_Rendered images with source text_
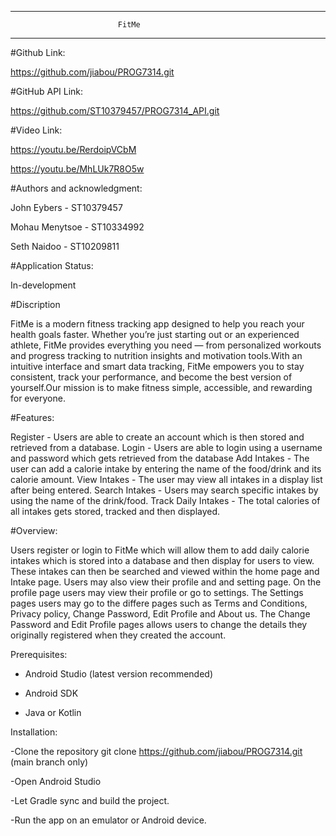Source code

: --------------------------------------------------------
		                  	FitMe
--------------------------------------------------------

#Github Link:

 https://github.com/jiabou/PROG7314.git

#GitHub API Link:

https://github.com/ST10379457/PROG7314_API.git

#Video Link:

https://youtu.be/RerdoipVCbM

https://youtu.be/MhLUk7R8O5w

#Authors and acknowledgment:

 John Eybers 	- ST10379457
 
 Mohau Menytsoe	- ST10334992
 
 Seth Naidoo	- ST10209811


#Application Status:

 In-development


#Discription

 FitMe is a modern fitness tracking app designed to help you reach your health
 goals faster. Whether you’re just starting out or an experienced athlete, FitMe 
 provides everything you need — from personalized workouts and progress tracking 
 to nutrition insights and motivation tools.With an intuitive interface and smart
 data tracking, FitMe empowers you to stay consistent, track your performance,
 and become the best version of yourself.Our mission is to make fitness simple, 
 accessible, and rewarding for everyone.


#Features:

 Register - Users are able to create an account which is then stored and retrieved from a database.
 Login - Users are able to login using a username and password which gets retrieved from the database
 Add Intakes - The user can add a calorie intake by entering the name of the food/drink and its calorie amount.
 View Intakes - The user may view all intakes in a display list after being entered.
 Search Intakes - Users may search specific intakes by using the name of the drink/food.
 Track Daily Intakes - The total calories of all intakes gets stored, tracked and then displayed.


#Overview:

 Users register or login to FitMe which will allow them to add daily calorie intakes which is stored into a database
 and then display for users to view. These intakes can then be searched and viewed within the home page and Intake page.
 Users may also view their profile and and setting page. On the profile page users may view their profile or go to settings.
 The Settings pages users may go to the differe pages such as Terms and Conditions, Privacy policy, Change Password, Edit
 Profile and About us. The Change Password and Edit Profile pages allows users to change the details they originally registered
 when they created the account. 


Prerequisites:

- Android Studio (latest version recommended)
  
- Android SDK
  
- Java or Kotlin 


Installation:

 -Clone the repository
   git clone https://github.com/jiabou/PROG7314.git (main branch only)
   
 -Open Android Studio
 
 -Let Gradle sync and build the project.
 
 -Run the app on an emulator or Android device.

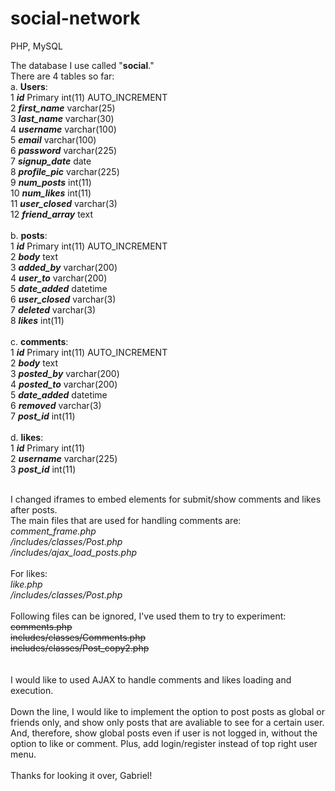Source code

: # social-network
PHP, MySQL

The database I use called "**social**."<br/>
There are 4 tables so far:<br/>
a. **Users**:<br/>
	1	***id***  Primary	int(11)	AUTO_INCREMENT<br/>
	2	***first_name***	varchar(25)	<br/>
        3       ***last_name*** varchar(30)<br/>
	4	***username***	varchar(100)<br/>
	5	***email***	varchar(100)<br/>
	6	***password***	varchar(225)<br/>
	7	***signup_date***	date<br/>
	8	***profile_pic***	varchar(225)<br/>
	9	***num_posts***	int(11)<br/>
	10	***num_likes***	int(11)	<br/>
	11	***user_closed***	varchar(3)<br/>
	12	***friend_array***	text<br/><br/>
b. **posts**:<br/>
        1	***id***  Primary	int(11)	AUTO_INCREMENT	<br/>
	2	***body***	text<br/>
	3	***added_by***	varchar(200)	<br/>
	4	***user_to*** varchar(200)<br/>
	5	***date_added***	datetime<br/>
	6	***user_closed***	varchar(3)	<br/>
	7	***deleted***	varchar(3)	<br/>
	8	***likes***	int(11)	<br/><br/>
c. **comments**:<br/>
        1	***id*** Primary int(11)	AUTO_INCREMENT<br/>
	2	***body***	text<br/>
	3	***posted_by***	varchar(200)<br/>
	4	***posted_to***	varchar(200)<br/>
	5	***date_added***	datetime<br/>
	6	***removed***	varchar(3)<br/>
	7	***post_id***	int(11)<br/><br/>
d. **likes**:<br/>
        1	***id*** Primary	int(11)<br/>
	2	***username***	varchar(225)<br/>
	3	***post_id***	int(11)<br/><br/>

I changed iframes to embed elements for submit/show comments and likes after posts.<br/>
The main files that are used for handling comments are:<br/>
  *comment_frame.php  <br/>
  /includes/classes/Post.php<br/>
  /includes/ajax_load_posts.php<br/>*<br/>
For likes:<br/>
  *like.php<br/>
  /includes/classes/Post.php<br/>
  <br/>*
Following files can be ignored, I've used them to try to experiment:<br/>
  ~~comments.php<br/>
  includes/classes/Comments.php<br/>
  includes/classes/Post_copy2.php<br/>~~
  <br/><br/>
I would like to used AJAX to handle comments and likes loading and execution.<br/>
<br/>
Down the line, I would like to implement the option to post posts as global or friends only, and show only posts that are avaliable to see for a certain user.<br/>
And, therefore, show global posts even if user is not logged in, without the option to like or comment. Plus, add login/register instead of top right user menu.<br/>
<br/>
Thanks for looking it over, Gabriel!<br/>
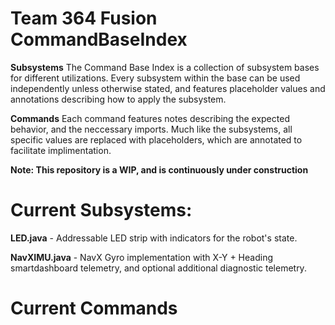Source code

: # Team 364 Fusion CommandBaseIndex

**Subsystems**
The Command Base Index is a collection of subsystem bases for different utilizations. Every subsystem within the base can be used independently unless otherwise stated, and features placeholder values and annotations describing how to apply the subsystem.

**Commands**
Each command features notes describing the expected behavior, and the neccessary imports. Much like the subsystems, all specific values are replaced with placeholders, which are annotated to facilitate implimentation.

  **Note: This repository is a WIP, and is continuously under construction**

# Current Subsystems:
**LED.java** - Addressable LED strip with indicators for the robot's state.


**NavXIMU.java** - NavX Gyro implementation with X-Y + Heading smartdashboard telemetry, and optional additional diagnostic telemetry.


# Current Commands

_Exercise description_
Write out every record above exactly, leaving no picture in the result.

_Solution_
Source code

: --------------------------------------------------------
		                  	FitMe
--------------------------------------------------------

#Github Link:

 https://github.com/jiabou/PROG7314.git

#GitHub API Link:

https://github.com/ST10379457/PROG7314_API.git

#Video Link:

https://youtu.be/RerdoipVCbM

https://youtu.be/MhLUk7R8O5w

#Authors and acknowledgment:

 John Eybers 	- ST10379457
 
 Mohau Menytsoe	- ST10334992
 
 Seth Naidoo	- ST10209811


#Application Status:

 In-development


#Discription

 FitMe is a modern fitness tracking app designed to help you reach your health
 goals faster. Whether you’re just starting out or an experienced athlete, FitMe 
 provides everything you need — from personalized workouts and progress tracking 
 to nutrition insights and motivation tools.With an intuitive interface and smart
 data tracking, FitMe empowers you to stay consistent, track your performance,
 and become the best version of yourself.Our mission is to make fitness simple, 
 accessible, and rewarding for everyone.


#Features:

 Register - Users are able to create an account which is then stored and retrieved from a database.
 Login - Users are able to login using a username and password which gets retrieved from the database
 Add Intakes - The user can add a calorie intake by entering the name of the food/drink and its calorie amount.
 View Intakes - The user may view all intakes in a display list after being entered.
 Search Intakes - Users may search specific intakes by using the name of the drink/food.
 Track Daily Intakes - The total calories of all intakes gets stored, tracked and then displayed.


#Overview:

 Users register or login to FitMe which will allow them to add daily calorie intakes which is stored into a database
 and then display for users to view. These intakes can then be searched and viewed within the home page and Intake page.
 Users may also view their profile and and setting page. On the profile page users may view their profile or go to settings.
 The Settings pages users may go to the differe pages such as Terms and Conditions, Privacy policy, Change Password, Edit
 Profile and About us. The Change Password and Edit Profile pages allows users to change the details they originally registered
 when they created the account. 


Prerequisites:

- Android Studio (latest version recommended)
  
- Android SDK
  
- Java or Kotlin 


Installation:

 -Clone the repository
   git clone https://github.com/jiabou/PROG7314.git (main branch only)
   
 -Open Android Studio
 
 -Let Gradle sync and build the project.
 
 -Run the app on an emulator or Android device.

Source code

: # social-network
PHP, MySQL

The database I use called "**social**."<br/>
There are 4 tables so far:<br/>
a. **Users**:<br/>
	1	***id***  Primary	int(11)	AUTO_INCREMENT<br/>
	2	***first_name***	varchar(25)	<br/>
        3       ***last_name*** varchar(30)<br/>
	4	***username***	varchar(100)<br/>
	5	***email***	varchar(100)<br/>
	6	***password***	varchar(225)<br/>
	7	***signup_date***	date<br/>
	8	***profile_pic***	varchar(225)<br/>
	9	***num_posts***	int(11)<br/>
	10	***num_likes***	int(11)	<br/>
	11	***user_closed***	varchar(3)<br/>
	12	***friend_array***	text<br/><br/>
b. **posts**:<br/>
        1	***id***  Primary	int(11)	AUTO_INCREMENT	<br/>
	2	***body***	text<br/>
	3	***added_by***	varchar(200)	<br/>
	4	***user_to*** varchar(200)<br/>
	5	***date_added***	datetime<br/>
	6	***user_closed***	varchar(3)	<br/>
	7	***deleted***	varchar(3)	<br/>
	8	***likes***	int(11)	<br/><br/>
c. **comments**:<br/>
        1	***id*** Primary int(11)	AUTO_INCREMENT<br/>
	2	***body***	text<br/>
	3	***posted_by***	varchar(200)<br/>
	4	***posted_to***	varchar(200)<br/>
	5	***date_added***	datetime<br/>
	6	***removed***	varchar(3)<br/>
	7	***post_id***	int(11)<br/><br/>
d. **likes**:<br/>
        1	***id*** Primary	int(11)<br/>
	2	***username***	varchar(225)<br/>
	3	***post_id***	int(11)<br/><br/>

I changed iframes to embed elements for submit/show comments and likes after posts.<br/>
The main files that are used for handling comments are:<br/>
  *comment_frame.php  <br/>
  /includes/classes/Post.php<br/>
  /includes/ajax_load_posts.php<br/>*<br/>
For likes:<br/>
  *like.php<br/>
  /includes/classes/Post.php<br/>
  <br/>*
Following files can be ignored, I've used them to try to experiment:<br/>
  ~~comments.php<br/>
  includes/classes/Comments.php<br/>
  includes/classes/Post_copy2.php<br/>~~
  <br/><br/>
I would like to used AJAX to handle comments and likes loading and execution.<br/>
<br/>
Down the line, I would like to implement the option to post posts as global or friends only, and show only posts that are avaliable to see for a certain user.<br/>
And, therefore, show global posts even if user is not logged in, without the option to like or comment. Plus, add login/register instead of top right user menu.<br/>
<br/>
Thanks for looking it over, Gabriel!<br/>
Source code

: # Team 364 Fusion CommandBaseIndex

**Subsystems**
The Command Base Index is a collection of subsystem bases for different utilizations. Every subsystem within the base can be used independently unless otherwise stated, and features placeholder values and annotations describing how to apply the subsystem.

**Commands**
Each command features notes describing the expected behavior, and the neccessary imports. Much like the subsystems, all specific values are replaced with placeholders, which are annotated to facilitate implimentation.

  **Note: This repository is a WIP, and is continuously under construction**

# Current Subsystems:
**LED.java** - Addressable LED strip with indicators for the robot's state.


**NavXIMU.java** - NavX Gyro implementation with X-Y + Heading smartdashboard telemetry, and optional additional diagnostic telemetry.


# Current Commands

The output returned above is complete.